Mirroring ‘Oxford Scholarship Online’ on your mac using Bookends


Oxford publications started up a sort of revolution on how printed books are accessed online.

Most other publishers put the exact same book, in a single PDF or Epub format, online for sale. Oxford makes an important change that seems to start a revolution on how we consume books online. In Oxford’s system, each of the chapters of the books stand by themselves as published articles. Each of the chapters of the collection gets their own DOI that they can be read, downloaded or referred independently of the main book.

Look at this video how it works.

Now, we are in a position to have the cake and eat it at the same time. The old conflicts on whether to keep books broke into their chapters and sections (as such a system facilitates searching and discovery on each of the chapters), or, keep it together to be able to see the work as a whole immediately disappears. We have both the whole and the individuals at the same time.

So, I have been wondering on how to mirror that system in Bookends. I experimented on how each of these independent chapters could be managed. Bookends has a mechanism to manage Chapters separately; while still linked to the main book.  Bookends is such a well-thought application: each of the chapters are able to live by themselves just exactly like they are presented in Oxford Scholarship Online. I am so impressed. I haven’t seen any other offline reference manager that is able to manage chapters like Bookends (Oxford).

The more I use each of the features, the more appreciate how well-designed Bookends is.

For me, I used to split PDF books into specific page ranges (page 1-50; 51-100 etc) just to keep the large pdf books easier for my searching tools like Foxtrot. I have already explained the system before.

Now, with Oxford Scholarship online and Bookends, I don’t need to split. I simply download each of the chapters and attach them as chapters into a single reference entry in Bookends. The pdf files of each of the chapters are attached to their corresponding entries. It is much better system because I won’t have duplication of information. I only hope that all other publishers offer books in the same way to the Oxford Scholarship online.



One fundamental problem with Docear

I have been watching the developments of Docear for a long time. I like the whole idea of research suite where you drop everything related with your research; and get things done without much distraction. There are a few applications which promise to give such a functionality both in the windows and Mac. Docear seems one of the most promising of these apps, specially given that the suite is an open source, any university/huge project pick it up and pushing it to perfection. The other advantage of docear is its integration of one of the best open source reference managers in existence. The idea of integrating mind-mapping into the research is also good. But, there is one serious issue that makes the application unusable to me for a long time; its poor capabilities to directly edit files. Since it is build on top of a mind-mapping application (Freeplane), editing even the most basic TXT files is currently impossible. If you want to write a text, you have to write it on the nodes of the maps and export it finally. That is the idea. But, personally I hate exporting and importing. If an app can index a folder from the explorer (Finder), what is the point of exporting and importing. Why couldn’t they give the chance for us to directly edit our files as they are stored in their folder, as Devonthink does, without the hassle of exporting and importing?

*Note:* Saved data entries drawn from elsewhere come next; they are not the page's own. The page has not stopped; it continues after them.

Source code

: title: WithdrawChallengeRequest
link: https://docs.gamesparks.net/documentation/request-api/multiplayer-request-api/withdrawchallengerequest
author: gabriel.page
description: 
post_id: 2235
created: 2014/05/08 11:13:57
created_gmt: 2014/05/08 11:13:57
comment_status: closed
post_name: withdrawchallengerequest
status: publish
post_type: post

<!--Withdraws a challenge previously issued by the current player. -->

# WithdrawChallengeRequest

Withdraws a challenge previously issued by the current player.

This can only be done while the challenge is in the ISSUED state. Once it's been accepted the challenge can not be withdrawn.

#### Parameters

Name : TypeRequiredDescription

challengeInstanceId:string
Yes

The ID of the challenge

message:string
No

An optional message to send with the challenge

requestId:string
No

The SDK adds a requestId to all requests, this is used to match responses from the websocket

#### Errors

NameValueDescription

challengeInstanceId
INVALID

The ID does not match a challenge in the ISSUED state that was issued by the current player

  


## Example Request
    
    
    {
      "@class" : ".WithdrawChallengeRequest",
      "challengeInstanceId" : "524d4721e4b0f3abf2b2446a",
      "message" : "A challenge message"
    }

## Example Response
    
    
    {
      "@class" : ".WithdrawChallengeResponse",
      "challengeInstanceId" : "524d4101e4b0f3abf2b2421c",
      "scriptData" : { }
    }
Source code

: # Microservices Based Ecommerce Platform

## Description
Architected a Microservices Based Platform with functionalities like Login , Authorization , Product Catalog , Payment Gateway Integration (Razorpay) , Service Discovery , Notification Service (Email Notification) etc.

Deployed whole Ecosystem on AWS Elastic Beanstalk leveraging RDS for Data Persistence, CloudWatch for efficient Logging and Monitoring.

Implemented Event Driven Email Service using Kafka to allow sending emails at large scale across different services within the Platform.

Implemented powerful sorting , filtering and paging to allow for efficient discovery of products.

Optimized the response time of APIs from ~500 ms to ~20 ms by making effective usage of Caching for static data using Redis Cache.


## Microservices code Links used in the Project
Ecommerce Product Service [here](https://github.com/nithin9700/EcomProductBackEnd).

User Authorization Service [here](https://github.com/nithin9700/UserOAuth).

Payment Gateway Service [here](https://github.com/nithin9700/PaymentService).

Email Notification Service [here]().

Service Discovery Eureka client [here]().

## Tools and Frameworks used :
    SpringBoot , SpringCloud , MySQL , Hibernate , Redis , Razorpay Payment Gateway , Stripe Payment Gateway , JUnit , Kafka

To make the point clear: I have more than a thousand notes saved in TXT format in my dropbox folder. I can directly index that folder into Docear, which is great. But, I can not open these text files inside the application (I have to run another application to view them) which is unfortunately debilitating task for organizing the notes and finally write a draft.  The developer are probably thinking about short texts when they develop Docear. But, a serious writing is not about few pages; rather hundreds and thousands of pages of text. Write a hundreds of paragraphs, let alone pages on a node is a crazy idea in the first place. Even for a short text, mind-nodes are very ugly.  If docear has to be a true research suite, it has  get a good internal text editor. That is mandator.  Until this problem of text editing is solved, I find Docear useless to my workflow. I hope the developers will incorporate a good text editor into the app soon, and we will  enjoy the app.